PROVIDED DATA ▸
◇ ◇ ◇ ◇

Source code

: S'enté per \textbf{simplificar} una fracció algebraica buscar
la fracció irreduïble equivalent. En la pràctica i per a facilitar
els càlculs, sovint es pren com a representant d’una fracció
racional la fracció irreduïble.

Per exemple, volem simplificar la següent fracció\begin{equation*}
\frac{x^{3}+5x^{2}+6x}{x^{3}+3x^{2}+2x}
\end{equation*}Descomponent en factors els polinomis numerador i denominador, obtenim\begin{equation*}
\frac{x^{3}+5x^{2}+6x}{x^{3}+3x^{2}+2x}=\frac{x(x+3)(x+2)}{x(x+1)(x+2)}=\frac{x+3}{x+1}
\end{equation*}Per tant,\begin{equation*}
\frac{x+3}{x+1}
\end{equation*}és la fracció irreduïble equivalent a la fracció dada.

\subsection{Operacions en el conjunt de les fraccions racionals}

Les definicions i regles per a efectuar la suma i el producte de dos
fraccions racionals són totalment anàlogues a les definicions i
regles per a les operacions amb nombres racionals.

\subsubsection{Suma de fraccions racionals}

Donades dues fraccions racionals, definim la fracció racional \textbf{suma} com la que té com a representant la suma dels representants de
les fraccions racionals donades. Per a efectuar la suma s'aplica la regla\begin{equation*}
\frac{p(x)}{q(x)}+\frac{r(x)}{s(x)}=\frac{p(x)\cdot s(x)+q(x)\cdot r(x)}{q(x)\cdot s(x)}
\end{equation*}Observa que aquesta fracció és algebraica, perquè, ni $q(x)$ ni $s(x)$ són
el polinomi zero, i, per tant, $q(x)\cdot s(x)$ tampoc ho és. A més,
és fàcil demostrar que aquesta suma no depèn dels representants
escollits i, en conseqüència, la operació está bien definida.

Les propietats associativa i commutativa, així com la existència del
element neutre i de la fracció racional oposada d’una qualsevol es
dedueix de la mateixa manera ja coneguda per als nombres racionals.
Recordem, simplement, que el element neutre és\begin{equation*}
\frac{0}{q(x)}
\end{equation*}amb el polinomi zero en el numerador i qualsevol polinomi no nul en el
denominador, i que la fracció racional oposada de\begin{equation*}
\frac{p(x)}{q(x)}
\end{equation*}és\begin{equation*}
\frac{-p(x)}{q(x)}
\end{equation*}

◇ ◇ ◇ ◇

TASK INSTRUCTIONS ▸
Transcribe the data in full, matching every line exactly.

EXERCISE SOLUTION ▸
Source code

: S'enté per \textbf{simplificar} una fracció algebraica buscar
la fracció irreduïble equivalent. En la pràctica i per a facilitar
els càlculs, sovint es pren com a representant d’una fracció
racional la fracció irreduïble.

Per exemple, volem simplificar la següent fracció\begin{equation*}
\frac{x^{3}+5x^{2}+6x}{x^{3}+3x^{2}+2x}
\end{equation*}Descomponent en factors els polinomis numerador i denominador, obtenim\begin{equation*}
\frac{x^{3}+5x^{2}+6x}{x^{3}+3x^{2}+2x}=\frac{x(x+3)(x+2)}{x(x+1)(x+2)}=\frac{x+3}{x+1}
\end{equation*}Per tant,\begin{equation*}
\frac{x+3}{x+1}
\end{equation*}és la fracció irreduïble equivalent a la fracció dada.

\subsection{Operacions en el conjunt de les fraccions racionals}

Les definicions i regles per a efectuar la suma i el producte de dos
fraccions racionals són totalment anàlogues a les definicions i
regles per a les operacions amb nombres racionals.

\subsubsection{Suma de fraccions racionals}

Donades dues fraccions racionals, definim la fracció racional \textbf{suma} com la que té com a representant la suma dels representants de
les fraccions racionals donades. Per a efectuar la suma s'aplica la regla\begin{equation*}
\frac{p(x)}{q(x)}+\frac{r(x)}{s(x)}=\frac{p(x)\cdot s(x)+q(x)\cdot r(x)}{q(x)\cdot s(x)}
\end{equation*}Observa que aquesta fracció és algebraica, perquè, ni $q(x)$ ni $s(x)$ són
el polinomi zero, i, per tant, $q(x)\cdot s(x)$ tampoc ho és. A més,
és fàcil demostrar que aquesta suma no depèn dels representants
escollits i, en conseqüència, la operació está bien definida.

Les propietats associativa i commutativa, així com la existència del
element neutre i de la fracció racional oposada d’una qualsevol es
dedueix de la mateixa manera ja coneguda per als nombres racionals.
Recordem, simplement, que el element neutre és\begin{equation*}
\frac{0}{q(x)}
\end{equation*}amb el polinomi zero en el numerador i qualsevol polinomi no nul en el
denominador, i que la fracció racional oposada de\begin{equation*}
\frac{p(x)}{q(x)}
\end{equation*}és\begin{equation*}
\frac{-p(x)}{q(x)}
\end{equation*}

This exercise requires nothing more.